Recent reports of duck hunters shooting near Shollenberger Park, a popular wildlife viewing destination, have sparked public concern, as the only kind of hunting for birds permitted in the city-owned park is through binoculars.
Fish and Wildlife wardens received a report of hunters shooting into the park on Jan. 25 and the sheriff's department received a report on Jan. 17 of hunters shooting into the park from across the river.
Both agencies dispatched personnel to investigate, but found no illegal hunters.
In the week of Jan. 21, two accounts appeared on a North Bay birding forum about hunters standing across the Petaluma River from Shollenberger Park, presumably on privately owned land, and shooting into the park. In one account, two young men fired at birds from the southwest edge of the park, then came into the park to retrieve them.
The reports came as duck hunting season was winding to a close — the last day to hunt was Jan. 27.
According to officials and those familiar with the park, a couple such incidents happen each year, perhaps the result of the park being near areas where hunting is permitted.

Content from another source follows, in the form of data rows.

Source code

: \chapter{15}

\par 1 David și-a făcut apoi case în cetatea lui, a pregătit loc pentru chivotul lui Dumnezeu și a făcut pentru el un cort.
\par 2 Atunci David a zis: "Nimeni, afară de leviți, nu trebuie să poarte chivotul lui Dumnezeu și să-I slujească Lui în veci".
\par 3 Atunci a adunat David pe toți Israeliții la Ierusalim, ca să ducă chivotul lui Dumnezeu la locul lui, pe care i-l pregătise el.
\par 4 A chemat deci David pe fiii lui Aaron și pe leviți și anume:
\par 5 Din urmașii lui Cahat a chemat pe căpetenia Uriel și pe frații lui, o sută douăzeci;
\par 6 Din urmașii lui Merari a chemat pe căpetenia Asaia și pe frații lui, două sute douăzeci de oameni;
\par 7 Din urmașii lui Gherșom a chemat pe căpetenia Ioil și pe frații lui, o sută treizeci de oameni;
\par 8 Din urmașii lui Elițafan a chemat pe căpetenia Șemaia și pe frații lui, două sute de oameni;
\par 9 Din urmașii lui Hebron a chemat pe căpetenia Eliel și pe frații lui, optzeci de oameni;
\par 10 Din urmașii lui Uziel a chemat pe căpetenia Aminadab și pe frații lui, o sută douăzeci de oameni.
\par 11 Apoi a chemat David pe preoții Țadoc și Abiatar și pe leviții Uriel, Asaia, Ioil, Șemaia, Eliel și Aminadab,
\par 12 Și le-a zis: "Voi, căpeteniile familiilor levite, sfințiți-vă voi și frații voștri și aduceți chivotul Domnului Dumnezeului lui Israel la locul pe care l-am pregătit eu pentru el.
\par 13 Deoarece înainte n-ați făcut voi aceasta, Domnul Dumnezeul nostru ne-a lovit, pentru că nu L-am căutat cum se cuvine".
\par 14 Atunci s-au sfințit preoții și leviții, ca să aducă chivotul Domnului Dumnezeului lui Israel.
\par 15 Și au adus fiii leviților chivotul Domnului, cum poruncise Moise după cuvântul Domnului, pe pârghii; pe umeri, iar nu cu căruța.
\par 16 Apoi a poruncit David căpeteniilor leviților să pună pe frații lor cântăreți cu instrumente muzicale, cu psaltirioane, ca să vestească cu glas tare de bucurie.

Duck hunting is allowed in navigable waterways as long as the hunter does not shoot onto land where hunting is prohibited, said Tiffany Stinson, a warden with the California Department of Fish and Wildlife. She added that sometimes people believe someone is hunting illegally when they are actually within a permitted area.
Bob Dyer, a docent at Shollenberger Park and member of the Petaluma Wetlands Alliance, added that some of the hunting activity in the area of Shollenberger and the Ellis Creek Water Recycling facility can likely be attributed to the fact that the Ellis Creek land was privately owned until the city bought it in 2007.
At that time, seasoned duck hunters would get the permission of the property owners to hunt there, Dyer said.
When the city bought the land, some hunters kept coming back, traveling up the Petaluma River by boat to the Ellis Creek property and prompting the city to post "no duck hunting" signs along the river and near the property. The signs helped, Dyer said, but every so often hunters return.